Richard: “Yes it does, the difficulty with a one person show and I have seen quite a lot of them and enjoyed quite a few of them, I think the difficulty is that usually in a play the drama comes from two people speaking, having a conflict with each other. This is though someone who is speaking from experience, the conflict is with his memories, all his thoughts and addiction comes into it as well; a man who is trying to find coping mechanisms to deal with the things that have happened to him, to deal with the idea that all those things are lost and because it is a one-man show I think there is a lot of grounding to propel and accelerate those kind of emotions.”
Was the process of writing the play demanding?
Richard: “It started out as a novel originally, I realised it was too dense, I didn’t think it had the same dramatic effect because the things he is talking about, the way he speaks about it is almost as if he coming from a different language. I feel that people are doing this in the everyday world anyway, people are trying to decode each other all the time and this is a character who has drank a lot and in a completely different world but the idea is for the audience to decode where he is coming from what he is actually saying and through the medium of a novel I didn’t think it was going to work, that people would put it down. However when seen from an audience point of view, the demand of seeing one person, of daring you to listen was more suited to the idea of a play.”
It feels as though the character is departmentalising his own life, would that be fair, all these boxes representing his life, especially this strange sounding one in Opbergdoos.

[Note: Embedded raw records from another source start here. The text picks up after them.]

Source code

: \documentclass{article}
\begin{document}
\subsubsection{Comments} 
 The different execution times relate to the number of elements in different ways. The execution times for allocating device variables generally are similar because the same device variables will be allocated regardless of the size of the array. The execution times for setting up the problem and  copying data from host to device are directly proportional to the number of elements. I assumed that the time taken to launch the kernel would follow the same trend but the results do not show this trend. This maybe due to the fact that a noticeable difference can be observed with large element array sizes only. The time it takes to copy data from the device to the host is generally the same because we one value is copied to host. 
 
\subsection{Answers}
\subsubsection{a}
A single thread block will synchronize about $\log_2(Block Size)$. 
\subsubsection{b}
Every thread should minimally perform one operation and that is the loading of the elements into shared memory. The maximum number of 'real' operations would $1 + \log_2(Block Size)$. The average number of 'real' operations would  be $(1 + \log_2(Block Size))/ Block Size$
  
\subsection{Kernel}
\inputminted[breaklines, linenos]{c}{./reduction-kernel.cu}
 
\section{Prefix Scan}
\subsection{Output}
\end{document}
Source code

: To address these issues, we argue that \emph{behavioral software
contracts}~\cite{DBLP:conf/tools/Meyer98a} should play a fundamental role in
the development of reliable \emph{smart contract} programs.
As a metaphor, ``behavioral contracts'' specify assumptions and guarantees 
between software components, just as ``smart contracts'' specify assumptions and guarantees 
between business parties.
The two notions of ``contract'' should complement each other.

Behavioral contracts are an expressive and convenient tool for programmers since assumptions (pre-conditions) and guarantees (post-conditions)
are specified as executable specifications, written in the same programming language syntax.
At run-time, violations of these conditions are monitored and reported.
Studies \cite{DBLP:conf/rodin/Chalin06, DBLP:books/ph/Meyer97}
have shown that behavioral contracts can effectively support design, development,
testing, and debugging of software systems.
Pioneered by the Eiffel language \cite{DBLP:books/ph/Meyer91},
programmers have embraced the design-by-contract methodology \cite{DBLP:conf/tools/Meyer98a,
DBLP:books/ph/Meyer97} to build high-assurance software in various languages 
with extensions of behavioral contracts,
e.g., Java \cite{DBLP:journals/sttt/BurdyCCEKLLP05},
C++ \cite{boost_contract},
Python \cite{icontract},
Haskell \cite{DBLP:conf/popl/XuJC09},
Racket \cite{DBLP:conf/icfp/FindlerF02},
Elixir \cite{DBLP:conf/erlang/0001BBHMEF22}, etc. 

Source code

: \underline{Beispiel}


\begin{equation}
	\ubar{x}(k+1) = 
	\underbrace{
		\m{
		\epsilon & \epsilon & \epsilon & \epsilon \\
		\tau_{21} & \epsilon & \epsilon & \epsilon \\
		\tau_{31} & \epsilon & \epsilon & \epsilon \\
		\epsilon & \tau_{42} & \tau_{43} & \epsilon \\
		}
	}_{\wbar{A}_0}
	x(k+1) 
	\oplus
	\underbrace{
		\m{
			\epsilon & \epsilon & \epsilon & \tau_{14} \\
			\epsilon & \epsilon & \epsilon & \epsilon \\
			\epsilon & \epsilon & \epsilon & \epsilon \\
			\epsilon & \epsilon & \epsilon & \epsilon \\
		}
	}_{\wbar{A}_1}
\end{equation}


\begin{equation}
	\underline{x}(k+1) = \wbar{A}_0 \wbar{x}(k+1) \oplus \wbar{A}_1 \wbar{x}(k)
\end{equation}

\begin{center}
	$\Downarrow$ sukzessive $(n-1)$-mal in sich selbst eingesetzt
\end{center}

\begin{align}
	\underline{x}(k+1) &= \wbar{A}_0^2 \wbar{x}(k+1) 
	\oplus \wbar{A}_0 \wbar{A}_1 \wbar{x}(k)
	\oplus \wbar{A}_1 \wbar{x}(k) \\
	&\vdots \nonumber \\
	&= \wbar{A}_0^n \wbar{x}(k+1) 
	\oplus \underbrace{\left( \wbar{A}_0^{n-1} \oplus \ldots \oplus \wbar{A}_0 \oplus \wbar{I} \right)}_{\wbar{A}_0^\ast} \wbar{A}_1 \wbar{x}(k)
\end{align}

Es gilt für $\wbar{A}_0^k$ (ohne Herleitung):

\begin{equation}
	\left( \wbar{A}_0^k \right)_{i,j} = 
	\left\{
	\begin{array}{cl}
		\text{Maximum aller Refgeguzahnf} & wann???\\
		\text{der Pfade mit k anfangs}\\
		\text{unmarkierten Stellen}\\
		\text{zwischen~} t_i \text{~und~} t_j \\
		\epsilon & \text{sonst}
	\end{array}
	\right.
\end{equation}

Richard: “That’s it, there is huge tapestry of memories and not all the boxes have the trinkets of his past life and because they are all locked up and sealed away, he is trying to forget them and this one box that sits in the middle of the room is very poignant, it is the one that he is trying to forget the most. The other ones he can just about deal with but this one has his memories, the life he could have had, the life he wanted to have once upon a time, in that box in his head is who he could have been as opposed to who he is and there is resentment there.”
Is there something of yourself with in this, not just the writer or the performer but something that has been captured in the character, perhaps looking at life in a different angle now that you have come back to the Wirral?
Richard: “Yes there was a personal thing because I left London after finishing drama school and came back and all my stuff was in boxes and the amount of stuff I collected, the treasures that some had become useless, came with me and I started asking myself what was I going to do with it, I had been training non-stop for three years and I didn’t know what to do. There was this one box which said Opbergdoos, which just means storage box in Flemish, and on the surface it seems like nonsense until you read the translation and I looked at it and wondered what it would be if everything I had was in there, if someone’s past was enclosed and it got me thinking of how much it had changed me in the last three years, what had influenced me; that’s where it all came from really.”
On a personal note, was that part of the process; was it difficult to find yourself back in the area after being away in London, a different mindset?
Richard: “With regards to different environments, people are very diverse, the drama school experience can be quite intense and there a lot of very nice people within it but there is an intensity and people having their own inner conflicts, it was difficult as I wasn’t used to that but ultimately very rewarding, a great training. It teaches you a lot about writing, you get to learn to devise shows with other people and what some people can and cannot do and I realised that with the texts we studied, there was a lot of influence coming from Samuel Beckett and Harold Pinter.”
It’s funny that you should mention Harold Pinter as I have The Caretaker going through my head as we are talking, I’m not saying obviously that that is a conscious aspect but there is a truth to the fact that everybody is a product of what they read, has that influenced you at all?
Richard: “It has, I was thinking of The Caretaker the other day, there is that one monologue by Aston in which he talks about when they operated on his mind; that very much played on my own thoughts. I was fortunate enough to see The Caretaker at the Everyman Theatre with Jonathan Pryce a few years ago, an excellent performance by all three actors, and I had never read the play before and it just astounded me as you never really know what they did to him or who how it changed him from who he was before and that was a huge thing for me in this play; he is trying to forget who he was, the difference being that Aston was operated upon and my character is operating upon himself.”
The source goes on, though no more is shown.